Turn Your Pet into a Diamond

Think taxidermy is the only way to memorialize a deceased pet? Think again. A Chicago-based company can literally turn Fido into a prized jewel.

Started as a way to memorialize human family members, LifeGem made national headlines when it announced it could extract carbon from cremated remains and produce a lab-created diamond keepsake.

It’s a four-step process: The cremated remains are heated to 5,000 degrees Celsius, which reduces them to purified carbon. The carbon then goes into a diamond press, where heat and pressure are applied at the same time to create the gem.
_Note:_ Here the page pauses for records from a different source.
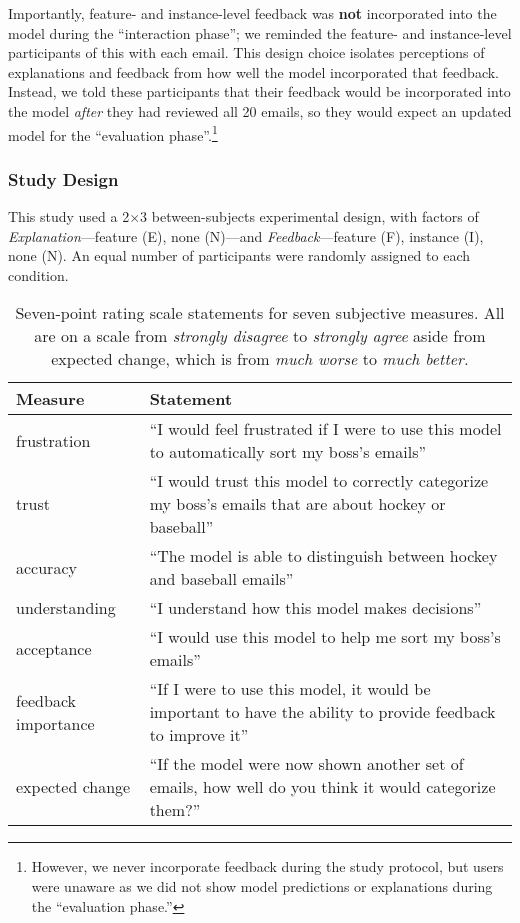 Importantly, feature- and instance-level feedback was \textbf{not} incorporated into the model during the ``interaction phase''; we reminded the feature- and instance-level participants of this with each email. This design choice isolates perceptions of explanations and feedback from how well the model incorporated that feedback.
Instead, we told these participants that their feedback would be incorporated into the model \textit{after} they had reviewed all 20 emails, so they would expect an updated model for the ``evaluation phase''.\footnote{However, we never incorporate feedback during the study protocol, but users were unaware as we did not show model predictions or explanations during the ``evaluation phase.''}

\subsubsection{Study Design}
This study used a 2$\times$3 between-subjects experimental design, with factors of \textit{Explanation}---feature (E), none (N)---and \textit{Feedback}---feature (F), instance (I), none (N). An equal number of participants were randomly assigned to each condition.

\begin{table}[t!]
    \scriptsize
    \begin{center}
    \begin{tabular}{p{1.5cm} p{6.5cm}}
        \toprule
        Measure & Statement \\
        \midrule
        frustration & ``I would feel frustrated if I were to use this model to automatically sort my boss's emails''\\
        trust & ``I would trust this model to correctly categorize my boss's emails that are about hockey or baseball''\\
        accuracy & ``The model is able to distinguish between hockey and baseball emails''\\
        understanding & ``I understand how this model makes decisions''\\
        acceptance & ``I would use this model to help me sort my boss's emails''\\
        feedback importance & ``If I were to use this model, it would be important to have the ability to provide feedback to improve it''\\
        expected change & ``If the model were now shown another set of emails, how well do you think it would categorize them?''\\
        \bottomrule
    \end{tabular}
    \end{center}
    \caption{Seven-point rating scale statements for seven subjective measures. All are on a scale from \emph{strongly disagree} to \emph{strongly agree} aside from expected change, which is from \emph{much worse} to \emph{much better.}}
    \vspace{-10pt}
    \label{tab:subjective_measures}
\end{table}

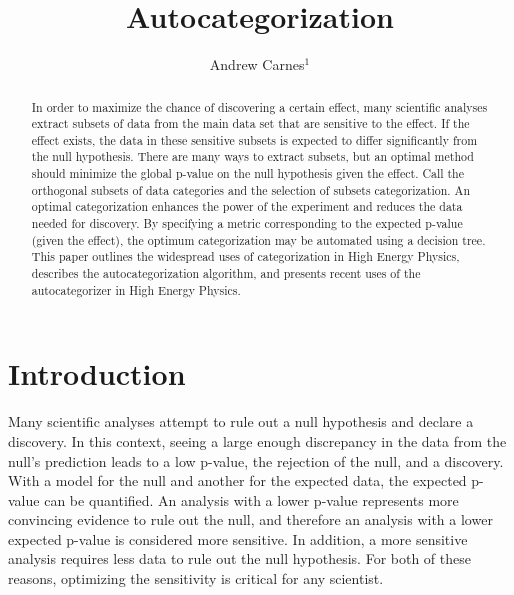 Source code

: \documentclass[review]{elsarticle}
\begin{document}
\begin{frontmatter}

\title{Autocategorization}

\author{Andrew Carnes$^{1}$}
\address{$^1$University of Florida}

\begin{abstract}
In order to maximize the chance of discovering a certain effect, many scientific analyses extract subsets of data from the main data set that are sensitive to the effect. If the effect exists, the data in these sensitive subsets is expected to differ significantly from the null hypothesis. There are many ways to extract subsets, but an optimal method should minimize the global p-value on the null hypothesis given the effect. Call the orthogonal subsets of data categories and the selection of subsets categorization. An optimal categorization enhances the power of the experiment and reduces the data needed for discovery. By specifying a metric corresponding to the expected p-value (given the effect), the optimum categorization may be automated using a decision tree. This paper outlines the widespread uses of categorization in High Energy Physics, describes the autocategorization algorithm, and presents recent uses of the autocategorizer in High Energy Physics. 
\end{abstract}


\end{frontmatter}

\linenumbers

\section{Introduction}

Many scientific analyses attempt to rule out a null hypothesis and declare a discovery. In this context, seeing a large enough discrepancy in the data from the null's prediction leads to a low p-value, the rejection of the null, and a discovery. With a model for the null and another for the expected data, the expected p-value can be quantified. An analysis with a lower p-value represents more convincing evidence to rule out the null, and therefore an analysis with a lower expected p-value is considered more sensitive. In addition, a more sensitive analysis requires less data to rule out the null hypothesis. For both of these reasons, optimizing the sensitivity is critical for any scientist.
\end{document}
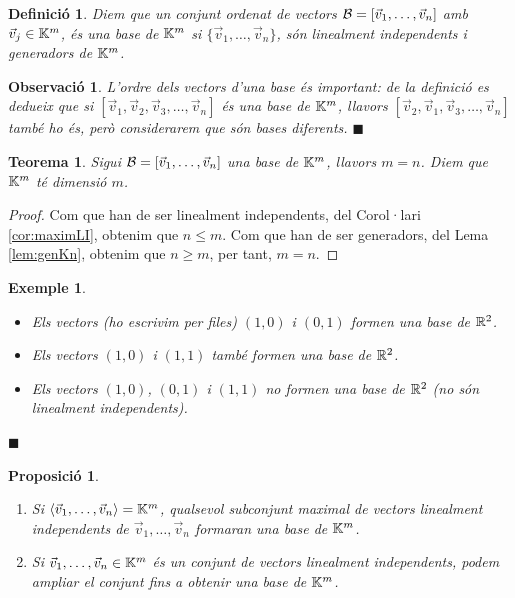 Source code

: \documentclass[
  11pt,
]{book}
\numberwithin{dummy}{section}
\theoremstyle{maincolornumbox}
\newtheorem{theorem}{TTTT}[chapter]
\newtheorem{theoremeT}{Teorema}[chapter]
\newtheorem{remarkT}{Observació}[chapter]
\theoremstyle{blacknumex}
\newtheorem{exampleT}{Exemple}[chapter]
\theoremstyle{blacknumbox}
\newtheorem{definitionT}{Definició}[chapter]
\theoremstyle{maincolornum}
\newtheorem{propositionT}{Proposició}[chapter]
\renewenvironment{theorem}{\begin{tBox}\begin{theoremeT}}{\end{theoremeT}\end{tBox}}
\newenvironment{proposition}{\begin{pBox}\begin{propositionT}}{\end{propositionT}\end{pBox}}
\newenvironment{definition}{\begin{dBox}\begin{definitionT}}{\end{definitionT}\end{dBox}}
\newenvironment{example}{\begin{exampleT}}{\hfill{\tiny\ensuremath{\blacksquare}}\end{exampleT}}
\newenvironment{remark}{\begin{remarkT}}{\hfill{\tiny\ensuremath{\blacksquare}}\end{remarkT}}
\begin{document}
\begin{definition}
\protect\hypertarget{def:base}{}\label{def:base}Diem que un conjunt ordenat de vectors
\(\mathcal{B}=[\vec  v_1, \dots, \vec v_n]\) amb \(\vec v_j\in \mathbb{K}^m\), és \emph{una
base de \(\mathbb{K}^m\)} si \(\{\vec v_1,\dots,\vec v_n\}\), són linealment
independents i generadors de \(\mathbb{K}^m\).
\end{definition}

\begin{remark}
L'ordre dels vectors d'una base és important: de la definició es dedueix
que si \([\vec  v_1, \vec v_2, \vec v_3,\dots, \vec v_n]\) és una base de
\(\mathbb{K}^m\), llavors \([\vec  v_2, \vec v_1, \vec v_3,\dots, \vec v_n]\) també
ho és, però considerarem que són bases diferents.
\end{remark}

\begin{theorem}
Sigui \(\mathcal{B}=[\vec v_1, \dots, \vec v_n]\) una base de \(\mathbb{K}^m\), llavors
\(m=n\). Diem que \emph{\(\mathbb{K}^m\) té dimensió \(m\)}.
\end{theorem}

\begin{proof}
Com que han de ser linealment independents, del Corol·lari
\ref{cor:maximLI}, obtenim que \(n\leq m\). Com que han de ser
generadors, del Lema \ref{lem:genKn}, obtenim que \(n\geq m\), per tant, \(m=n\).
\end{proof}

\begin{example}
\leavevmode

\begin{itemize}
\item
  Els vectors (ho escrivim per files) \((1,0)\) i \((0,1)\) formen una
  base de \(\mathbb{R}^2\).
\item
  Els vectors \((1,0)\) i \((1,1)\) també formen una base de \(\mathbb{R}^2\).
\item
  Els vectors \((1,0)\), \((0,1)\) i \((1,1)\) no formen una base de \(\mathbb{R}^2\)
  (no són linealment independents).
\end{itemize}

\end{example}

\begin{proposition}
\leavevmode

\begin{enumerate}
\def\labelenumi{\arabic{enumi}.}
\item
  Si \(\langle \vec v_1, \dots , \vec v_n \rangle = \mathbb{K}^m\), qualsevol
  subconjunt maximal de vectors linealment independents de
  \(\vec v_1, \dots, \vec v_n\) formaran una base de \(\mathbb{K}^m\).
\item
  Si \(\vec v_1, \dots, \vec v_n \in \mathbb{K}^m\) és un conjunt de vectors
  linealment independents, podem ampliar el conjunt fins a obtenir una
  base de \(\mathbb{K}^m\).
\end{enumerate}

\end{proposition}
\end{document}
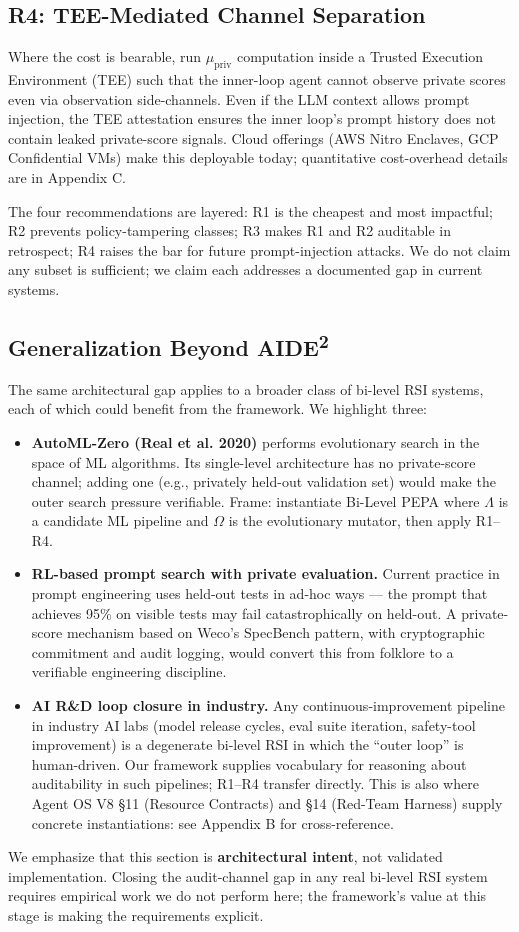 \subsection{R4: TEE-Mediated Channel Separation}

Where the cost is bearable, run $\mu_{\text{priv}}$ computation inside a Trusted Execution Environment (TEE) such that the inner-loop agent cannot observe private scores even via observation side-channels. Even if the LLM context allows prompt injection, the TEE attestation ensures the inner loop's prompt history does not contain leaked private-score signals. Cloud offerings (AWS Nitro Enclaves, GCP Confidential VMs) make this deployable today; quantitative cost-overhead details are in Appendix C.

The four recommendations are layered: R1 is the cheapest and most impactful; R2 prevents policy-tampering classes; R3 makes R1 and R2 auditable in retrospect; R4 raises the bar for future prompt-injection attacks. We do not claim any subset is sufficient; we claim each addresses a documented gap in current systems.

\subsection{Generalization Beyond AIDE\textsuperscript{2}}

The same architectural gap applies to a broader class of bi-level RSI systems, each of which could benefit from the framework. We highlight three:
\begin{itemize}
    \item \textbf{AutoML-Zero (Real et al. 2020)} performs evolutionary search in the space of ML algorithms. Its single-level architecture has no private-score channel; adding one (e.g., privately held-out validation set) would make the outer search pressure verifiable. Frame: instantiate Bi-Level PEPA where $\Lambda$ is a candidate ML pipeline and $\Omega$ is the evolutionary mutator, then apply R1--R4.
    \item \textbf{RL-based prompt search with private evaluation.} Current practice in prompt engineering uses held-out tests in ad-hoc ways --- the prompt that achieves 95\% on visible tests may fail catastrophically on held-out. A private-score mechanism based on Weco's SpecBench pattern, with cryptographic commitment and audit logging, would convert this from folklore to a verifiable engineering discipline.
    \item \textbf{AI R\&D loop closure in industry.} Any continuous-improvement pipeline in industry AI labs (model release cycles, eval suite iteration, safety-tool improvement) is a degenerate bi-level RSI in which the ``outer loop'' is human-driven. Our framework supplies vocabulary for reasoning about auditability in such pipelines; R1--R4 transfer directly. This is also where Agent OS V8 \S11 (Resource Contracts) and \S14 (Red-Team Harness) supply concrete instantiations: see Appendix B for cross-reference.
\end{itemize}

We emphasize that this section is \textbf{architectural intent}, not validated implementation. Closing the audit-channel gap in any real bi-level RSI system requires empirical work we do not perform here; the framework's value at this stage is making the requirements explicit.
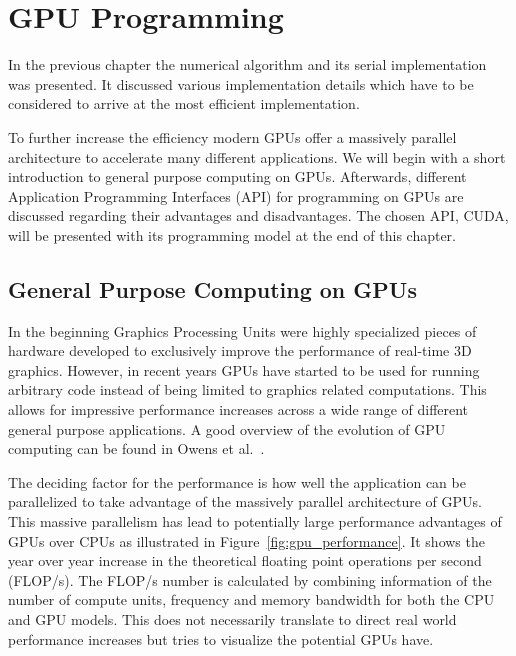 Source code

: \chapter{GPU Programming}
\label{cha:gpu_programming}

In the previous chapter the numerical algorithm and its serial implementation was presented. It discussed various implementation details which have to be considered to arrive at the most efficient implementation.

To further increase the efficiency modern GPUs offer a massively parallel architecture to accelerate many different applications. We will begin with a short introduction to general purpose computing on GPUs. Afterwards, different Application Programming Interfaces (API) for programming on GPUs are discussed regarding their advantages and disadvantages. The chosen API, CUDA, will be presented with its programming model at the end of this chapter.

\section{General Purpose Computing on GPUs}
In the beginning Graphics Processing Units were highly specialized pieces of hardware developed to exclusively improve the performance of real-time 3D graphics. However, in recent years GPUs have started to be used for running arbitrary code instead of being limited to graphics related computations. This allows for impressive performance increases across a wide range of different general purpose applications. A good overview of the evolution of GPU computing can be found in Owens et al.~\cite{Owens2008}.

The deciding factor for the performance is how well the application can be parallelized to take advantage of the massively parallel architecture of GPUs. This massive parallelism has lead to potentially large performance advantages of GPUs over CPUs as illustrated in Figure~\ref{fig:gpu_performance}. It shows the year over year increase in the theoretical floating point operations per second (FLOP/s). The FLOP/s number is calculated by combining information of the number of compute units, frequency and memory bandwidth for both the CPU and GPU models. This does not necessarily translate to direct real world performance increases but tries to visualize the potential GPUs have.

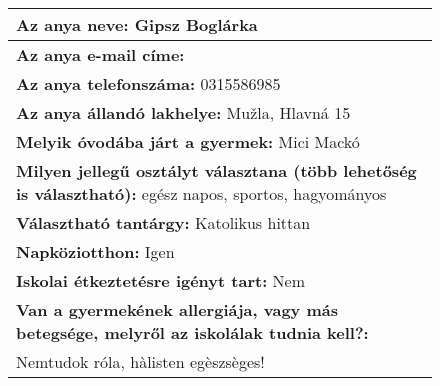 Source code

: \documentclass[10pt,a4paper]{article}
\begin{document}
\begin{figure}[!ht]
\begin{tabular}{|m{\textwidth}|}
\hline\vspace{3pt}
\textbf{Az anya neve:} \hspace{0.5cm} Gipsz Boglárka \vspace{3pt} \\
\hline\vspace{3pt}
\textbf{Az anya e-mail címe:} \hspace{0.5cm}   \vspace{3pt} \\
\hline\vspace{3pt}
\textbf{Az anya telefonszáma:} \hspace{0.5cm} 0315586985 \vspace{3pt} \\
\hline\vspace{3pt}
\textbf{Az anya állandó lakhelye:} \hspace{0.5cm} Mužla, Hlavná 15 \vspace{3pt} \\
\hline\vspace{3pt}
\textbf{Melyik óvodába járt a gyermek:} \hspace{0.5cm} Mici Mackó \vspace{3pt} \\
\hline\vspace{3pt}
\textbf{Milyen jellegű osztályt választana (több lehetőség is választható):} \hspace{0.5cm} egész napos, sportos, hagyományos \vspace{3pt} \\
\hline\vspace{3pt}
\textbf{Választható tantárgy:} \hspace{0.5cm} Katolikus hittan \vspace{3pt} \\
\hline\vspace{3pt}
\textbf{Napköziotthon:} \hspace{0.5cm} Igen \vspace{3pt} \\
\hline\vspace{3pt}
\textbf{Iskolai étkeztetésre igényt tart:} \hspace{0.5cm} Nem \vspace{3pt} \\
\hline\vspace{3pt}
\textbf{Van a gyermekének allergiája, vagy más betegsége, melyről az iskolálak tudnia kell?:} \\ \hspace{0.5cm} Nemtudok róla, hàlisten egèszsèges! \vspace{3pt} \\

\end{tabular}
\end{figure}
\end{document}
The entire process can take up to nine months.

While the company was started with humans in mind, it soon discovered an untapped market. “Immediately, from day one, we had plenty of pet owners calling us,” Greg Herro, the CEO of LifeGem, tells MNN. “That appealed to me as well. I’m a big pet lover.”

Herro practices what he preaches. He turned his own dog — a 150-pound bull mastiff named Root — into two diamonds. One ended up in a ring for his wife. The other is in a bracelet he wears. “It was a comfort to me, and that’s how I knew it was a comfort to everyone else.”

The company produces between 700 and 1,000 diamonds per year, about 20 percent of which are for pet owners. A doggy diamond can cost between $2,500 and $25,000 depending on its size and color. According to the American Pet Products Association, U.S. pet owners are expected to spend more than $55 billion on their pets in 2013.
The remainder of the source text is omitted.